A pharmacist himself, François Rouiller knows what he's talking about and shrewdly reveals the fraud. All the characters possess great depth, rendering them credible and therefore familiar.  We recognise the big loser with criminal desires as much as the poor teenager, not because they are caricatures, but because they are only human and we understand them. The most difficult to get is in fact Aurelia, lost in her computer-generated world, but her voice is also that of a damaged woman. The bad guy in the story, Curtis Candrian, is fascinating because he is such a cynically clever manipulator.

We pick up their story when the advent of Métaquine seems inevitable. Clotilde is alone in her fight against the pharmaceutical giant; the researchers in need of finance seem to have no problems of conscience. But then, here and there, glitches are starting to appear that herald a few problems: Henri is starting to see users losing it after a botched repair of their headsets (indispensable for logging on to SimDom) and Regis notices his imaginary Duchy is being invaded by simulations he hasn't generated.  And then there is this picture, which keeps turning up in different places - at Globantis, in Sophie's home - of a place that Regis and Clotilde recognise as the old La Guillanne orphanage ...

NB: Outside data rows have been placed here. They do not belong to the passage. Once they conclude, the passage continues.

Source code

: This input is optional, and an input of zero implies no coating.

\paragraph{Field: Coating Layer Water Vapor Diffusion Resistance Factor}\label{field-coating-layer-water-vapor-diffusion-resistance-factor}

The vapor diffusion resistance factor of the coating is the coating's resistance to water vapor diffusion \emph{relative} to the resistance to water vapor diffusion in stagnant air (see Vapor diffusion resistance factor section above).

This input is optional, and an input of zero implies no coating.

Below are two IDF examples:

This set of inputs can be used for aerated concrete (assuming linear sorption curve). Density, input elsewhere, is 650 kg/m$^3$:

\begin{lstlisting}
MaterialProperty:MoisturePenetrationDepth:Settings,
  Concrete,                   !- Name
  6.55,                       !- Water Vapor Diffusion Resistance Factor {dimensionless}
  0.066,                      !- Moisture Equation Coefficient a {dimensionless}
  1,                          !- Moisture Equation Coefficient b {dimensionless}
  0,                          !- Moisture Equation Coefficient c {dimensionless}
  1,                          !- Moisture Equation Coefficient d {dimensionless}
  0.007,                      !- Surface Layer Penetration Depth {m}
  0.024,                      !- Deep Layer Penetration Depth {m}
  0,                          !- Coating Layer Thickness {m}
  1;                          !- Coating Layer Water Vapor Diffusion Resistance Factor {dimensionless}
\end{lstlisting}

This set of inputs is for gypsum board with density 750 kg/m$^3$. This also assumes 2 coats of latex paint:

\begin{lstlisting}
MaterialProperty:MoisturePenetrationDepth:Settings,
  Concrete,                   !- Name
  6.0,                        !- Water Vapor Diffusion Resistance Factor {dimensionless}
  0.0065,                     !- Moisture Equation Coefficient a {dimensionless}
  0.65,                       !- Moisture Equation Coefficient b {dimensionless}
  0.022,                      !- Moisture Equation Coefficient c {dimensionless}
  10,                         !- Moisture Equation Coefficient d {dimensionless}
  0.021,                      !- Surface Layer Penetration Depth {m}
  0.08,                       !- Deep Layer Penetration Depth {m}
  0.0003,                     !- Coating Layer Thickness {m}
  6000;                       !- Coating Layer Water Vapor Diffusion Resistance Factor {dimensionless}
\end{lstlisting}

 My only criticism of this first volume would be that the plot takes a long time to get going. This works in favour of the characters, of course.

François Rouiller drives his point home through the words of Glapier between each part of the novel. The cyber agitator, not mincing his words, attacks big pharmaceutical groups, corrupt policies and universal stupidity. Isn't it true to say that we've already given up on our brain before we've even started to take Metaquine? That we're all suckers voting for thieves, that we've abandoned our pride and our intelligence just to "look like" something?  Look cool, younger and thinner, look more like the fantasy peddled by ads and the cinema?


If we can be manipulated to such a great extent, it is not so much thanks to the publicity people, the politicians and other gurus that we'd like to shoulder the burden of our stupidity. It's much more that, in the name of illusion, we have rejected the ability to use our capacities to the full. We are subjugated to success, money and youth, in short, appearance. This supremacy of the image is encouraged by the media and makes it easy for the pharmaceutical industry to realise its ambition of not only supplying treatment and medication, but also of getting rich and making their shareholders rich too. All our individual consciousness (or what's left of it) needs to do to shake off the yoke is to say ‘no'.  Refusing Metaquine means you accept that you are weak, a dreamer, ugly or just different. It's accepting being you.

This book is really ingenious! Read it!